Home / Royal Mail / Why the Royal Mail share price is cheap at current levels

Why the Royal Mail share price is cheap at current levels

A Royal Mail GLS delivery man

Key points

  • With lower P/E ratios than two major competitors, the share price may be cheap

  • Between the 2017 and 2021 calendar years, operating profit grew from £219m to £611m

  • Revenue for the final quarter of the 2021 calendar year fell 2.4%, year on year

A major courier and parcel delivery service provider, Royal Mail Group (LSE:RMG) owns a number of instantly recognisable brands, like Parcelforce Worldwide. A consistently profitable business, it’s a company I’ve had my eye on for some time. Furthermore, my analysis suggests the current Royal Mail share price could be cheap. I want to know if I should add this firm to my long-term portfolio right now, or if I should wait. Let’s take a closer look.

Is the Royal Mail share price actually cheap?

By referring to price-to-earnings (P/E) ratios, we may better understand if a company is over- or undervalued. The business has a trailing P/E ratio of 4.44 and a forward P/E ratio, based on forecast earnings, of 7.61.

When compared to major competitors in the sector, I think the current Royal Mail share price is undervalued. Deutsche Post, a similar firm operating in Germany, has trailing and forward P/E ratios of 11.82 and 11.51. Furthermore, US company FedEx has ratios of 12.15 and 9.6.

Given that Royal Mail’s ratios are lower than these two rivals, I think this could be a clue that these shares are currently cheap.

Strong historical results

Between the 2017 and 2021 fiscal years, group revenue increased from £9.7bn to £12.6bn. In addition, operating profit grew from £219m to £611m.

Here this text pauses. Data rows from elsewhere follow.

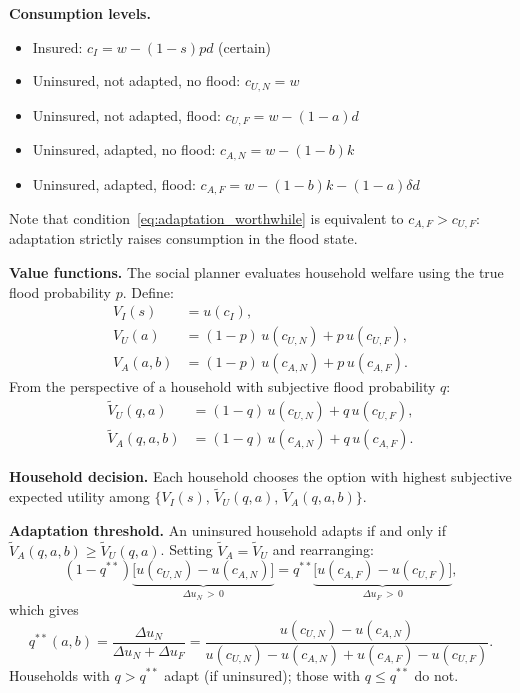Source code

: \documentclass{article}
\begin{document}
\textbf{Consumption levels.}
\begin{itemize}
    \item Insured: $c_I = w - (1-s)pd$ (certain)
    \item Uninsured, not adapted, no flood: $c_{U,N} = w$
    \item Uninsured, not adapted, flood: $c_{U,F} = w - (1-a)d$
    \item Uninsured, adapted, no flood: $c_{A,N} = w - (1-b)k$
    \item Uninsured, adapted, flood: $c_{A,F} = w - (1-b)k - (1-a)\delta d$
\end{itemize}
Note that condition~\eqref{eq:adaptation_worthwhile} is equivalent to $c_{A,F} > c_{U,F}$: adaptation strictly raises consumption in the flood state.

\textbf{Value functions.} The social planner evaluates household welfare using the true flood probability $p$. Define:
\begin{align}
    V_I(s) &= u(c_I), \\
    V_U(a) &= (1-p)\,u(c_{U,N}) + p\,u(c_{U,F}), \\
    V_A(a,b) &= (1-p)\,u(c_{A,N}) + p\,u(c_{A,F}).
\end{align}
From the perspective of a household with subjective flood probability $q$:
\begin{align}
    \tilde{V}_U(q,a) &= (1-q)\,u(c_{U,N}) + q\,u(c_{U,F}), \\
    \tilde{V}_A(q,a,b) &= (1-q)\,u(c_{A,N}) + q\,u(c_{A,F}).
\end{align}

\textbf{Household decision.} Each household chooses the option with highest subjective expected utility among $\{V_I(s),\, \tilde{V}_U(q,a),\, \tilde{V}_A(q,a,b)\}$.

\textbf{Adaptation threshold.} An uninsured household adapts if and only if $\tilde{V}_A(q,a,b) \geq \tilde{V}_U(q,a)$. Setting $\tilde{V}_A = \tilde{V}_U$ and rearranging:
\begin{equation}
    (1-q^{**})\underbrace{\bigl[u(c_{U,N})-u(c_{A,N})\bigr]}_{\Delta u_N\,>\,0}
    =
    q^{**}\underbrace{\bigl[u(c_{A,F})-u(c_{U,F})\bigr]}_{\Delta u_F\,>\,0},
\end{equation}
which gives
\begin{equation}
    q^{**}(a,b) = \frac{\Delta u_N}{\Delta u_N + \Delta u_F}
    = \frac{u(c_{U,N})-u(c_{A,N})}{u(c_{U,N})-u(c_{A,N})+u(c_{A,F})-u(c_{U,F})}. \label{eq:qstarstar}
\end{equation}
Households with $q > q^{**}$ adapt (if uninsured); those with $q \leq q^{**}$ do not.
\end{document}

Given this long-term profitability, it’s easy to see why the diluted earnings-per-share (EPS) have risen from 27.3p to 61.8p. This is a compound annual EPS growth rate of 17.7%. This is both strong and consistent. It should be noted, however, that past performance isn’t necessarily indicative of future performance.

On the flip side, the dividend per share has declined from 23p to 10p, although retained earnings have been steady. Furthermore, Royal Mail’s cash balance has grown over the period from £299m to £1.5bn, while its current debt pile stands at £2.19bn.

In a trading update for the final quarter of the 2021 calendar year, however, the firm lowered guidance. It now expects full-year adjusted operating profit of £430m, down from initial expectations of £500m. Revenue for that quarter also fell 2.4% year on year, but was still up 17.1% compared with the same period in 2019.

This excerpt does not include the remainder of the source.